__TASK INSTRUCTIONS__.
Filter the material, keeping only lines with the word "from".

__INFORMATION__.

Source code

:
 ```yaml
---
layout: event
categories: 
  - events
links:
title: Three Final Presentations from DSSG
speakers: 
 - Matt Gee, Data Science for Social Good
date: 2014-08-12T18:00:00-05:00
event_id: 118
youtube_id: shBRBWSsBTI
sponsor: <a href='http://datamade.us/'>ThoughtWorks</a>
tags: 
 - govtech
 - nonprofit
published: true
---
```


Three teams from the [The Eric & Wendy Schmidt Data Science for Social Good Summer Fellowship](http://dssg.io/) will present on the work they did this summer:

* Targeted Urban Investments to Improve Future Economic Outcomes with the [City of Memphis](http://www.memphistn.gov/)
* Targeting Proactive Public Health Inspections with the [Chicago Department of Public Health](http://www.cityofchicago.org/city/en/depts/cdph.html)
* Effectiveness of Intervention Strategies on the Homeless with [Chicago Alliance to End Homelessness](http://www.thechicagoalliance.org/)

__TASK RESULT__.
title: Three Final Presentations from DSSG
Three teams from the [The Eric & Wendy Schmidt Data Science for Social Good Summer Fellowship](http://dssg.io/) will present on the work they did this summer:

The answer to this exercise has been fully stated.